Here I am again, out on a cornice, overlooking the Abyss, feeling a kind of vertigo. I’m not here by choice, but it takes some part of me to stay here and look. I am done away with by the spectacle that unfolds around and beneath me. For some reason, I get to be a witness.  Is what I see my own folly, or something I can only guess at? My breath is not mine, not here. The Abyss seems to want me here, dizzy and awed. What I behold through the fear, anxiety and awe, is distorted by my own emotion, it is big and indeterminate.

I have been sitting in collapse, trying to live with the realization that the cultural house of cards is coming apart. I know not everyone is being affected in the same way. And, I know everyone is being affected, some more directly and immediately than others. I can feel this erosive process accelerating. I don’t know how long things that are familiar will last. I don’t know if what I am aware of is going to take 10 years or 100. But, I can feel it happening. I’m sitting here helpless, witnessing this certain demise, feeling emotionally overwhelmed, and struck with awe.

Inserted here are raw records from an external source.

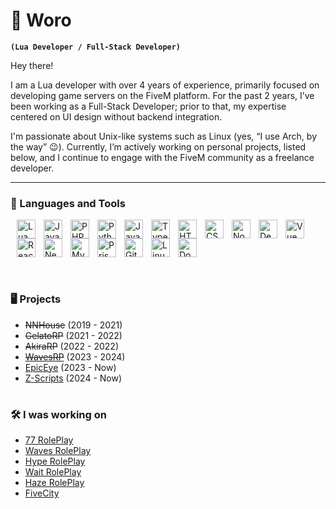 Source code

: # 🙉 Woro

**`(Lua Developer / Full-Stack Developer)`**

Hey there!

I am a Lua developer with over 4 years of experience, primarily focused on developing game servers on the FiveM platform. For the past 2 years, I’ve been working as a Full-Stack Developer; prior to that, my expertise centered on UI design without backend integration.

I'm passionate about Unix-like systems such as Linux (yes, “I use Arch, by the way” 😉). Currently, I’m actively working on personal projects, listed below, and I continue to engage with the FiveM community as a freelance developer.

---

### 🧰 Languages and Tools
<div style="margin: 10px; height: 50px;">
<a href="https://www.lua.org/"
    ><img
        align="left"
        alt="Lua"
        width="30px"
        style="padding-right: 10px; width: 30px; height: 30px"
        src="https://cdn.jsdelivr.net/gh/devicons/devicon@latest/icons/lua/lua-original.svg"
/></a>
<a href="https://www.java.com/"
    ><img
        align="left"
        alt="Java"
        width="30px"
        style="padding-right: 10px; width: 30px; height: 30px"
        src="https://cdn.jsdelivr.net/gh/devicons/devicon/icons/java/java-original.svg"
/></a>
<a href="https://www.php.net/"
    ><img
        align="left"
        alt="PHP"
        width="30px"
        style="padding-right: 10px; width: 30px; height: 30px"
        src="https://cdn.jsdelivr.net/gh/devicons/devicon@latest/icons/php/php-original.svg"
/></a>
<a href="https://www.python.org/"
    ><img
        align="left"
        alt="Python"
        width="30px"
        style="padding-right: 10px; width: 30px; height: 30px"
        src="https://cdn.jsdelivr.net/gh/devicons/devicon@latest/icons/python/python-original.svg"
/></a>
<img
    align="left"
    alt="JavaScript"
    width="30px"
    style="padding-right: 10px; width: 30px; height: 30px"
    src="https://cdn.jsdelivr.net/gh/devicons/devicon/icons/javascript/javascript-plain.svg"
/>
<a href="https://www.typescriptlang.org/"><img
    align="left"
    alt="TypeScript"
    width="30px"
    style="padding-right: 10px; width: 30px; height: 30px"
    src="https://cdn.jsdelivr.net/gh/devicons/devicon@latest/icons/typescript/typescript-original.svg"
/></a>
<img
    align="left"
    alt="HTML"
    width="30px"
    style="padding-right: 10px; width: 30px; height: 30px"
    src="https://cdn.jsdelivr.net/gh/devicons/devicon/icons/html5/html5-plain.svg"
/>
<img
    align="left"
    alt="CSS"
    width="30px"
    style="padding-right: 10px; width: 30px; height: 30px"
    src="https://cdn.jsdelivr.net/gh/devicons/devicon/icons/css3/css3-plain.svg"
/>
<a href="https://nodejs.org"><img
    align="left"
    alt="NodeJS"
    width="30px"
    style="padding-right: 10px; width: 30px; height: 30px"
    src="https://cdn.jsdelivr.net/gh/devicons/devicon/icons/nodejs/nodejs-original.svg"
/></a>
<a href="https://deno.com/"><img
    align="left"
    alt="DenoJS"
    width="30px"
    style="padding-right: 10px; width: 30px; height: 30px"
    src="https://cdn.jsdelivr.net/gh/devicons/devicon@latest/icons/denojs/denojs-original.svg"
/></a>
<a href="https://vuejs.org/"><img
    align="left"
    alt="Vue"
    width="30px"
    style="padding-right: 10px; width: 30px; height: 30px"
    src="https://cdn.jsdelivr.net/gh/devicons/devicon@latest/icons/vuejs/vuejs-original.svg"
/></a>
<a href="https://react.dev/"><img
    align="left"
    alt="React"
    width="30px"
    style="padding-right: 10px; width: 30px; height: 30px"
    src="https://cdn.jsdelivr.net/gh/devicons/devicon@latest/icons/react/react-original.svg"
/></a>
<a href="https://nextjs.org/"><img
    align="left"
    alt="NextJS"
    width="30px"
    style="padding-right: 10px; width: 30px; height: 30px"
    src="https://cdn.jsdelivr.net/gh/devicons/devicon@latest/icons/nextjs/nextjs-original.svg"
/></a>
<a href="https://www.mysql.com/"><img
    align="left"
    alt="MySql"
    width="30px"
    style="padding-right: 10px; width: 30px; height: 30px"
    src="https://cdn.jsdelivr.net/gh/devicons/devicon@latest/icons/mysql/mysql-original.svg"
/></a>
<a href="https://www.prisma.io/"><img
    align="left"
    alt="Prisma"
    width="30px"
    style="padding-right: 10px; width: 30px; height: 30px"
    src="https://cdn.jsdelivr.net/gh/devicons/devicon@latest/icons/prisma/prisma-original.svg"
/></a>
<a href="https://git-scm.com/"><img
    align="left"
    alt="Git"
    width="30px"
    style="padding-right: 10px; width: 30px; height: 30px"
    src="https://cdn.jsdelivr.net/gh/devicons/devicon/icons/git/git-original.svg"
/></a>
<img
    align="left"
    alt="Linux"
    width="30px"
    style="padding-right: 10px; width: 30px; height: 30px"
    src="https://cdn.jsdelivr.net/gh/devicons/devicon/icons/linux/linux-original.svg"
/>
<a href="https://www.docker.com/"><img
    align="left"
    alt="Docker"
    width="30px"
    style="padding-right: 10px; width: 30px; height: 30px"
    src="https://cdn.jsdelivr.net/gh/devicons/devicon@latest/icons/docker/docker-plain-wordmark.svg"
/></a>

</div>
<br>

#

### 🖥 Projects

- ~~NNHouse~~ (2019 - 2021)
- ~~GelatoRP~~ (2021 - 2022)
- ~~AkiraRP~~ (2022 - 2022)
- [~~WavesRP~~](https://discord.com/invite/wavesroleplay) (2023 - 2024)
- [EpicEye](https://epiceye.me/) (2023 - Now)
- [Z-Scripts](https://z-scripts.tebex.io/) (2024 - Now)

#

### 🛠️ I was working on 

- [77 RolePlay](https://discord.gg/77roleplay)
- [Waves RolePlay](https://discord.com/invite/wavesroleplay)
- [Hype RolePlay](https://hyperp.pl/)
- [Wait RolePlay](https://discord.com/invite/waitrp)
- [Haze RolePlay](https://hazerp.pl/)
- [FiveCity](https://discord.gg/5city)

I’ve lived in proximity with the Abyss forever, but I only came to a vivid awareness of it when I had my stroke. Then I got it, that what I thought of as my life, wasn’t mine at all.  I began seeing things differently then, sensing the Abyss, and having my attention altered by Life. That is a long, disorienting story. Its been unfolding over time. Today, the latest version, finds me out on this cornice, trembling, and once again being made seasick by what I see, a roiling soup of potentials, all of which include demise, and some of which include evolution.

I know I should be glad. I am. Some of what I sense is evolution, the way these changes are going to bring forward other aspects of our humanity. But, I’m also horrified to see that all of the paths forward contain demise. In some it ends us, in some it alters us, in some it utterly transforms us. That is the good news. But, the bad news is the amount of pain, and the scale of it, that lies ahead. The good news is that some will be shaped by the pain, and made again in that crucible. The bad news is that all will know the pain.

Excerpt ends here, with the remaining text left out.